- Work instructions
Find the line holding "Double eye scanner" in the entries below. Give it again exactly, along with every line after it up to and including the line holding "Authentication | Iris".

[Entries shown]

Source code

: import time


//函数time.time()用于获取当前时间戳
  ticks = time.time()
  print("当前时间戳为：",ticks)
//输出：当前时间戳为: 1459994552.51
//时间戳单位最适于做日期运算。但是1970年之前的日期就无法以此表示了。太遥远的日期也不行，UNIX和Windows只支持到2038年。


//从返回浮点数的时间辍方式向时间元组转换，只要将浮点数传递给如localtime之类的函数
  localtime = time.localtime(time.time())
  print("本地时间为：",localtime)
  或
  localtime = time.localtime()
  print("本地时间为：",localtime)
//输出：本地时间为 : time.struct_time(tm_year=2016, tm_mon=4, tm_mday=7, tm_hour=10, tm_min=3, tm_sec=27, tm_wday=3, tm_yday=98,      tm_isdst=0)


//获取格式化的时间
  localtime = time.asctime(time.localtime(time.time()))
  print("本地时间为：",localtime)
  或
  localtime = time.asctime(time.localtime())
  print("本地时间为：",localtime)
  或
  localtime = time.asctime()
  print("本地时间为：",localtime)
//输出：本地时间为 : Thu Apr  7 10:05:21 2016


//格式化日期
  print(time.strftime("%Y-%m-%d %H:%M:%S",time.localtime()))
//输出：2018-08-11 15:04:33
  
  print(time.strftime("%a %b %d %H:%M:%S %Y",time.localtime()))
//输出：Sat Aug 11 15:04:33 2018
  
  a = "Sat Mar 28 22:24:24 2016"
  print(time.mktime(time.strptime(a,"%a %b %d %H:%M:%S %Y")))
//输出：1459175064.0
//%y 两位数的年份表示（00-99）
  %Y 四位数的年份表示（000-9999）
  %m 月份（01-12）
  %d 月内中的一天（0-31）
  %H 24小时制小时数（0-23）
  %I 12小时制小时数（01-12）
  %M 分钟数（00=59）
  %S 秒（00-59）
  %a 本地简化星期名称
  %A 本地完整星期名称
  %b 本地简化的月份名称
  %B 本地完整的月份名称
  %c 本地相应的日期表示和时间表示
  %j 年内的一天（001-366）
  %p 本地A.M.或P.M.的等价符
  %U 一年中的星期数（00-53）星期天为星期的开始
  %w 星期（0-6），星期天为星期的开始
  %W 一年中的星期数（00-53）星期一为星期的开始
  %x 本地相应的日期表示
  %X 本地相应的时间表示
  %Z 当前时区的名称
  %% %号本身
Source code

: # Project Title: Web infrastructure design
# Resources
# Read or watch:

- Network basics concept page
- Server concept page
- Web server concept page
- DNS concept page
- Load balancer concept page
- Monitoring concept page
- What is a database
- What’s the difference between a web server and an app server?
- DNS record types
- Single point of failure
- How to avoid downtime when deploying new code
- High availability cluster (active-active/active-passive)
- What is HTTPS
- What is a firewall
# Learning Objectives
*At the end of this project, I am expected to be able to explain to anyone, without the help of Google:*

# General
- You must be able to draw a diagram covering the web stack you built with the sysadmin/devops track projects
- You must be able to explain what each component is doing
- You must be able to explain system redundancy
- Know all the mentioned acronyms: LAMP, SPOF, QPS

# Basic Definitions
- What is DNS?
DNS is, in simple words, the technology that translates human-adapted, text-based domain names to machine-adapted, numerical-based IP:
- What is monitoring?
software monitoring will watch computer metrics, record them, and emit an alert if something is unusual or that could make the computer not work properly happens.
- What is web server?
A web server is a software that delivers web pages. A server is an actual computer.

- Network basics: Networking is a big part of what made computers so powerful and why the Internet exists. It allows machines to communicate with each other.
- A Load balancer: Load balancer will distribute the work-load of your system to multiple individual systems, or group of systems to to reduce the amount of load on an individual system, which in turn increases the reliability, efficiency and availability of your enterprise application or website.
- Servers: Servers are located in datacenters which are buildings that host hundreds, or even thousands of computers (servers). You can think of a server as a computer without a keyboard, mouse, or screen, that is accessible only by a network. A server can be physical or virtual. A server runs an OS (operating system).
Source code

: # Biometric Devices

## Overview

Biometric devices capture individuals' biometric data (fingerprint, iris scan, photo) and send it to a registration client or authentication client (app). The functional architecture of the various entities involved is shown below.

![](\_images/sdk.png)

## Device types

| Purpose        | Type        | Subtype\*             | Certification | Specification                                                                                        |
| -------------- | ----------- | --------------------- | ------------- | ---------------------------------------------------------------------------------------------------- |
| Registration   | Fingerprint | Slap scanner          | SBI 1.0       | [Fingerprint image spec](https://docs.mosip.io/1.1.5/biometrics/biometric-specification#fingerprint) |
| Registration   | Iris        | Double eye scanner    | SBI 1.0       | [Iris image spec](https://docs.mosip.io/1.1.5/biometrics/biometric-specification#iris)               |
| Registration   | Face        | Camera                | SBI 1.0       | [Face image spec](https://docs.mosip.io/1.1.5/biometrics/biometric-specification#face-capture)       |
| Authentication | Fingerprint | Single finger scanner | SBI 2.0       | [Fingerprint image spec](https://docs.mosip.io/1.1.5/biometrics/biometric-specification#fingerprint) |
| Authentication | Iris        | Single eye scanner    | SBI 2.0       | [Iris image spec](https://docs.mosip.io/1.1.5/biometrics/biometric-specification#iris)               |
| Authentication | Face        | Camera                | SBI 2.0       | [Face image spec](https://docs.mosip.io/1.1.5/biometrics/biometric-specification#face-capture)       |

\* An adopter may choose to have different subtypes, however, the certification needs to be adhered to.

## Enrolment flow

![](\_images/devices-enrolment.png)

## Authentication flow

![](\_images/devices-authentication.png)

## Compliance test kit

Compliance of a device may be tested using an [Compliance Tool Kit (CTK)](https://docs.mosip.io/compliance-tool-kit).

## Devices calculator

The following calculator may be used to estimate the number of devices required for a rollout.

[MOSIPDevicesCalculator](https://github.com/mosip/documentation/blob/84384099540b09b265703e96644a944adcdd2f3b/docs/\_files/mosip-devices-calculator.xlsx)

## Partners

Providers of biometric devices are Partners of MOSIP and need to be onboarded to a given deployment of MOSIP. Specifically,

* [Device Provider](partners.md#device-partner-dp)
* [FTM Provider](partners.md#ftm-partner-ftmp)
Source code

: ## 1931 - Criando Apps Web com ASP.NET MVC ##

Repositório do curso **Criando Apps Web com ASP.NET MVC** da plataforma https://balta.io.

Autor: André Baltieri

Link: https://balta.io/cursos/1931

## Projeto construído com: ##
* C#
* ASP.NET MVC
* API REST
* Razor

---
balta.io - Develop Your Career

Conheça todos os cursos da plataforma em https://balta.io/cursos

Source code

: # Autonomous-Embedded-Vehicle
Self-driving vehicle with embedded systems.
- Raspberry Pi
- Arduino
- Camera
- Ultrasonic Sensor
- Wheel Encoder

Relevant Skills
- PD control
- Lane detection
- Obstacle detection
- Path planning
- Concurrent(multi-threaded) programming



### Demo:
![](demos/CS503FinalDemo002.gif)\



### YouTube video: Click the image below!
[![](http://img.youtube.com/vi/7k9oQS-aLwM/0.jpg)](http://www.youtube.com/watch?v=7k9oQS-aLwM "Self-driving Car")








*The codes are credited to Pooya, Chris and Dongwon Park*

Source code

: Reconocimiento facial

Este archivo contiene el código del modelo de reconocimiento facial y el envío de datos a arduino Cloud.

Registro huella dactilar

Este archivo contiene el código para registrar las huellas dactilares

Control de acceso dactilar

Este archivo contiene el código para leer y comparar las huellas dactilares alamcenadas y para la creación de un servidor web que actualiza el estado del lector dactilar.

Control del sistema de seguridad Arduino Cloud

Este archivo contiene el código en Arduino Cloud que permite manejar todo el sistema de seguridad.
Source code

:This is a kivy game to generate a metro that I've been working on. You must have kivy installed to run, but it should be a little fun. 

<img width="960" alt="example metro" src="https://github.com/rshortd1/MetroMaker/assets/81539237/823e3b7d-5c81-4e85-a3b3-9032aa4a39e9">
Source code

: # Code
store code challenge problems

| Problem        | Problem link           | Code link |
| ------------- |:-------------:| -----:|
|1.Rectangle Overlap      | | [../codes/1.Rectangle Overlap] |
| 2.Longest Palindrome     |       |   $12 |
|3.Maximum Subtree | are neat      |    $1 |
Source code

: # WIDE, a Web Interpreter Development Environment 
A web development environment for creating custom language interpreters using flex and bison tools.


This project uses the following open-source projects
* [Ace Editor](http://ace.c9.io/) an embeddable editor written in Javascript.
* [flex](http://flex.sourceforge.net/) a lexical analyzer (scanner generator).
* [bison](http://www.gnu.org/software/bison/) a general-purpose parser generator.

[/Entries shown]

- Response area
| Registration   | Iris        | Double eye scanner    | SBI 1.0       | [Iris image spec](https://docs.mosip.io/1.1.5/biometrics/biometric-specification#iris)               |
| Registration   | Face        | Camera                | SBI 1.0       | [Face image spec](https://docs.mosip.io/1.1.5/biometrics/biometric-specification#face-capture)       |
| Authentication | Fingerprint | Single finger scanner | SBI 2.0       | [Fingerprint image spec](https://docs.mosip.io/1.1.5/biometrics/biometric-specification#fingerprint) |
| Authentication | Iris        | Single eye scanner    | SBI 2.0       | [Iris image spec](https://docs.mosip.io/1.1.5/biometrics/biometric-specification#iris)               |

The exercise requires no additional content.